> _Your goal_
Copy each line of the listing where the word "false" can be found.
=== Section Start ===
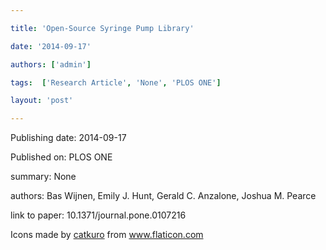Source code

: ---
title: 'Open-Source Syringe Pump Library'
date: '2014-09-17'
authors: ['admin']
tags:  ['Research Article', 'None', 'PLOS ONE']
layout: 'post'
---
Publishing date: 2014-09-17

Published on: PLOS ONE

summary: None

authors: Bas Wijnen, Emily J. Hunt, Gerald C. Anzalone, Joshua M. Pearce

link to paper: 10.1371/journal.pone.0107216

Icons made by <a href="https://www.flaticon.com/free-icon/bookshelves_3576884" title="catkuro">catkuro</a> from <a href="https://www.flaticon.com/" title="Flaticon"> www.flaticon.com</a>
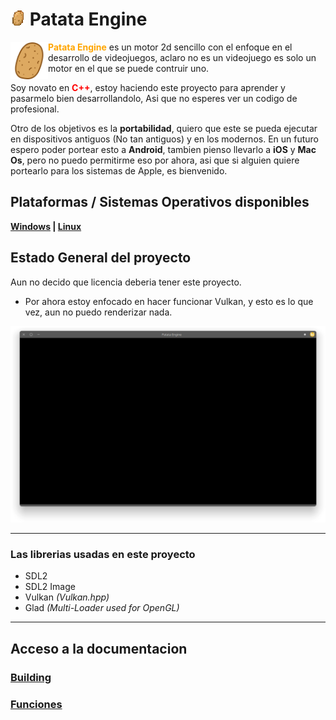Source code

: # <img draggable=false src = "assets/icon/patata_icon_16.webp" width=24 style="image-rendering: pixelated;"> Patata Engine

<img draggable=false src = "assets/icon/patata_icon.svg" width=60 align=left style="mrgin:5px 3px;">
<p style=""><span style="color:Orange; font-weight:bold;">Patata Engine</span> es un motor 2d sencillo con el enfoque en el desarrollo de videojuegos, aclaro no es un videojuego es solo un motor en el que se puede contruir uno.</p>

<p>Soy novato en <span style="color:red; font-weight:bold;">C++</span>, estoy haciendo este proyecto para aprender y pasarmelo bien desarrollandolo, Asi que no esperes ver un codigo de profesional.</p>

<p>Otro de los objetivos es la <b>portabilidad</b>, quiero que este se pueda ejecutar en dispositivos antiguos (No tan antiguos) y en los modernos. En un futuro espero poder portear esto a <b>Android</b>, tambien pienso llevarlo a <b>iOS</b> y <b>Mac Os</b>, pero no puedo permitirme eso por ahora, asi que si alguien quiere portearlo para los sistemas de Apple, es bienvenido.</p>


## Plataformas / Sistemas Operativos disponibles

<b>[Windows]() | [Linux]()</b>


## Estado General del proyecto
Aun no decido que licencia deberia tener este proyecto.

- Por ahora estoy enfocado en hacer funcionar Vulkan, y esto es lo que vez, aun no puedo renderizar nada.

<img src = "assets/state/Screenshot_20230309_161227.webp">

<hr>

### Las librerias usadas en este proyecto
<ul>
	<li>SDL2</li>
	<li>SDL2 Image</li>
	<li>Vulkan <i>(Vulkan.hpp)</i></li>
	<li>Glad <i>(Multi-Loader used for OpenGL)</i></li>
</ul>

<hr>

## Acceso a la documentacion
### [Building](docs/README.md)
### [Funciones](docs/null)
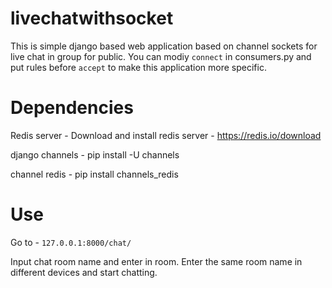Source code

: # livechatwithsocket
This is simple django based web application based on channel sockets for live chat in group for public. You can modiy `connect` in consumers.py and put rules before `accept` to make this application more specific.

# Dependencies

Redis server - Download and install redis server - https://redis.io/download

django channels - pip install -U channels

channel redis - pip install channels_redis

# Use
Go to - `127.0.0.1:8000/chat/` 

Input chat room name and enter in room. Enter the same room name in different devices and start chatting.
=== Section End ===
> _Expected answer_
: # <img draggable=false src = "assets/icon/patata_icon_16.webp" width=24 style="image-rendering: pixelated;"> Patata Engine
<img draggable=false src = "assets/icon/patata_icon.svg" width=60 align=left style="mrgin:5px 3px;">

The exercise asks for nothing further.